A word-for-word restatement of the full listing is required.

Material provided
▼
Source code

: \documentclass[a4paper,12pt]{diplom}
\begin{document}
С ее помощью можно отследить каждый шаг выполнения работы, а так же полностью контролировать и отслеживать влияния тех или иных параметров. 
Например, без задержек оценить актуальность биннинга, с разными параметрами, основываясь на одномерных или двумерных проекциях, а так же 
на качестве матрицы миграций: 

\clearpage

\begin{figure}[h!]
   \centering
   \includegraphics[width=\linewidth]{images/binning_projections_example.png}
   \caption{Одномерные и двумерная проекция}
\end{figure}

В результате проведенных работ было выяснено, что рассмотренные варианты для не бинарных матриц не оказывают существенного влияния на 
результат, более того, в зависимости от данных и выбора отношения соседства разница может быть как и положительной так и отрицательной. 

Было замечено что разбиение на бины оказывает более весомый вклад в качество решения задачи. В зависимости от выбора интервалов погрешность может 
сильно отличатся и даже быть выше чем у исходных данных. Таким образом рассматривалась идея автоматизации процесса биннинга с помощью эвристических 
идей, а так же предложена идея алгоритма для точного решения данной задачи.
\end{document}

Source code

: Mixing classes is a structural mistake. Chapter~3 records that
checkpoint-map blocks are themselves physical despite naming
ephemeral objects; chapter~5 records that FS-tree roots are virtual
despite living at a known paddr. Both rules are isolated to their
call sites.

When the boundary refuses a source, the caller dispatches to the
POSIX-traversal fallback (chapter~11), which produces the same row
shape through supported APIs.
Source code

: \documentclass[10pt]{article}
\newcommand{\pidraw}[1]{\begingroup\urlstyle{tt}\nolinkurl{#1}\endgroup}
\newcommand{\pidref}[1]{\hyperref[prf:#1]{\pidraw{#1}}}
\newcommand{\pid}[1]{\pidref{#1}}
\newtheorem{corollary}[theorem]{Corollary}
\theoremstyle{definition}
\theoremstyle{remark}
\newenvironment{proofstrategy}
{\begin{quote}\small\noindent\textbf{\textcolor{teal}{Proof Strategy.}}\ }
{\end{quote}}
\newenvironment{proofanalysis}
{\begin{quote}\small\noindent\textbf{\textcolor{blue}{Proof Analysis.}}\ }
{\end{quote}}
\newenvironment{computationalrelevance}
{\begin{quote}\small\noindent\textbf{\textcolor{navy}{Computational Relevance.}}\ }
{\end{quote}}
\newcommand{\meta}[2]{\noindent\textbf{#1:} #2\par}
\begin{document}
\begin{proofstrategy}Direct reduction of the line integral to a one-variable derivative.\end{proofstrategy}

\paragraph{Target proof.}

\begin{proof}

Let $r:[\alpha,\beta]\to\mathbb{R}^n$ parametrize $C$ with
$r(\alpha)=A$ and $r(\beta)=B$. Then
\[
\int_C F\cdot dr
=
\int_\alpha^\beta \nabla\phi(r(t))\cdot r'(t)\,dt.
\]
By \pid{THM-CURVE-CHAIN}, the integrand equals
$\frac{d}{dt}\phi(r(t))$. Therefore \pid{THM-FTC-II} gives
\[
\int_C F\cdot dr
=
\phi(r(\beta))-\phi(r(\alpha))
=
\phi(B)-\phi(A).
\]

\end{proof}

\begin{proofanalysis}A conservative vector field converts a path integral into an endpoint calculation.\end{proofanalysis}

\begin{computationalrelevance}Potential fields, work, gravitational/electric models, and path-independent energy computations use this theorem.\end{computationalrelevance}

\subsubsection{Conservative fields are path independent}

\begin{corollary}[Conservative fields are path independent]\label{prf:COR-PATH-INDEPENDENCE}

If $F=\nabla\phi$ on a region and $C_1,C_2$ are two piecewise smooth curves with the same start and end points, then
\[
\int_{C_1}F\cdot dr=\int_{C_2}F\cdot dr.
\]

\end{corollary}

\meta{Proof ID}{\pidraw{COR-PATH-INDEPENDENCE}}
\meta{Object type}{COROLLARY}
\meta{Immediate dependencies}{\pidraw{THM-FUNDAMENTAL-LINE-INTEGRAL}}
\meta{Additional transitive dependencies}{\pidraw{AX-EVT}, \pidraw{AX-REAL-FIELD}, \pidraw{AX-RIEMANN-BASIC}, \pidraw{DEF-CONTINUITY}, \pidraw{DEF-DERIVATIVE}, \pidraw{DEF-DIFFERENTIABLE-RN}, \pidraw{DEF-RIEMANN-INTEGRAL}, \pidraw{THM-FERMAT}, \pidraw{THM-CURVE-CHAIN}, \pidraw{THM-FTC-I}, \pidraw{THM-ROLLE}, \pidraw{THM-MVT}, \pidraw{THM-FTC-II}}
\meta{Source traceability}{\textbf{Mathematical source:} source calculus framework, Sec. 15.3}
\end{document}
▲
Task solution
Source code

: \documentclass[a4paper,12pt]{diplom}
\begin{document}
С ее помощью можно отследить каждый шаг выполнения работы, а так же полностью контролировать и отслеживать влияния тех или иных параметров. 
Например, без задержек оценить актуальность биннинга, с разными параметрами, основываясь на одномерных или двумерных проекциях, а так же 
на качестве матрицы миграций: 

\clearpage

\begin{figure}[h!]
   \centering
   \includegraphics[width=\linewidth]{images/binning_projections_example.png}
   \caption{Одномерные и двумерная проекция}
\end{figure}

В результате проведенных работ было выяснено, что рассмотренные варианты для не бинарных матриц не оказывают существенного влияния на 
результат, более того, в зависимости от данных и выбора отношения соседства разница может быть как и положительной так и отрицательной. 

Было замечено что разбиение на бины оказывает более весомый вклад в качество решения задачи. В зависимости от выбора интервалов погрешность может 
сильно отличатся и даже быть выше чем у исходных данных. Таким образом рассматривалась идея автоматизации процесса биннинга с помощью эвристических 
идей, а так же предложена идея алгоритма для точного решения данной задачи.
\end{document}

Source code

: Mixing classes is a structural mistake. Chapter~3 records that
checkpoint-map blocks are themselves physical despite naming
ephemeral objects; chapter~5 records that FS-tree roots are virtual
despite living at a known paddr. Both rules are isolated to their
call sites.

When the boundary refuses a source, the caller dispatches to the
POSIX-traversal fallback (chapter~11), which produces the same row
shape through supported APIs.
Source code

: \documentclass[10pt]{article}
\newcommand{\pidraw}[1]{\begingroup\urlstyle{tt}\nolinkurl{#1}\endgroup}
\newcommand{\pidref}[1]{\hyperref[prf:#1]{\pidraw{#1}}}
\newcommand{\pid}[1]{\pidref{#1}}
\newtheorem{corollary}[theorem]{Corollary}
\theoremstyle{definition}
\theoremstyle{remark}
\newenvironment{proofstrategy}
{\begin{quote}\small\noindent\textbf{\textcolor{teal}{Proof Strategy.}}\ }
{\end{quote}}
\newenvironment{proofanalysis}
{\begin{quote}\small\noindent\textbf{\textcolor{blue}{Proof Analysis.}}\ }
{\end{quote}}
\newenvironment{computationalrelevance}
{\begin{quote}\small\noindent\textbf{\textcolor{navy}{Computational Relevance.}}\ }
{\end{quote}}
\newcommand{\meta}[2]{\noindent\textbf{#1:} #2\par}
\begin{document}
\begin{proofstrategy}Direct reduction of the line integral to a one-variable derivative.\end{proofstrategy}

\paragraph{Target proof.}

\begin{proof}

Let $r:[\alpha,\beta]\to\mathbb{R}^n$ parametrize $C$ with
$r(\alpha)=A$ and $r(\beta)=B$. Then
\[
\int_C F\cdot dr
=
\int_\alpha^\beta \nabla\phi(r(t))\cdot r'(t)\,dt.
\]
By \pid{THM-CURVE-CHAIN}, the integrand equals
$\frac{d}{dt}\phi(r(t))$. Therefore \pid{THM-FTC-II} gives
\[
\int_C F\cdot dr
=
\phi(r(\beta))-\phi(r(\alpha))
=
\phi(B)-\phi(A).
\]

\end{proof}

\begin{proofanalysis}A conservative vector field converts a path integral into an endpoint calculation.\end{proofanalysis}

\begin{computationalrelevance}Potential fields, work, gravitational/electric models, and path-independent energy computations use this theorem.\end{computationalrelevance}

\subsubsection{Conservative fields are path independent}

\begin{corollary}[Conservative fields are path independent]\label{prf:COR-PATH-INDEPENDENCE}

If $F=\nabla\phi$ on a region and $C_1,C_2$ are two piecewise smooth curves with the same start and end points, then
\[
\int_{C_1}F\cdot dr=\int_{C_2}F\cdot dr.
\]

\end{corollary}

\meta{Proof ID}{\pidraw{COR-PATH-INDEPENDENCE}}
\meta{Object type}{COROLLARY}
\meta{Immediate dependencies}{\pidraw{THM-FUNDAMENTAL-LINE-INTEGRAL}}
\meta{Additional transitive dependencies}{\pidraw{AX-EVT}, \pidraw{AX-REAL-FIELD}, \pidraw{AX-RIEMANN-BASIC}, \pidraw{DEF-CONTINUITY}, \pidraw{DEF-DERIVATIVE}, \pidraw{DEF-DIFFERENTIABLE-RN}, \pidraw{DEF-RIEMANN-INTEGRAL}, \pidraw{THM-FERMAT}, \pidraw{THM-CURVE-CHAIN}, \pidraw{THM-FTC-I}, \pidraw{THM-ROLLE}, \pidraw{THM-MVT}, \pidraw{THM-FTC-II}}
\meta{Source traceability}{\textbf{Mathematical source:} source calculus framework, Sec. 15.3}
\end{document}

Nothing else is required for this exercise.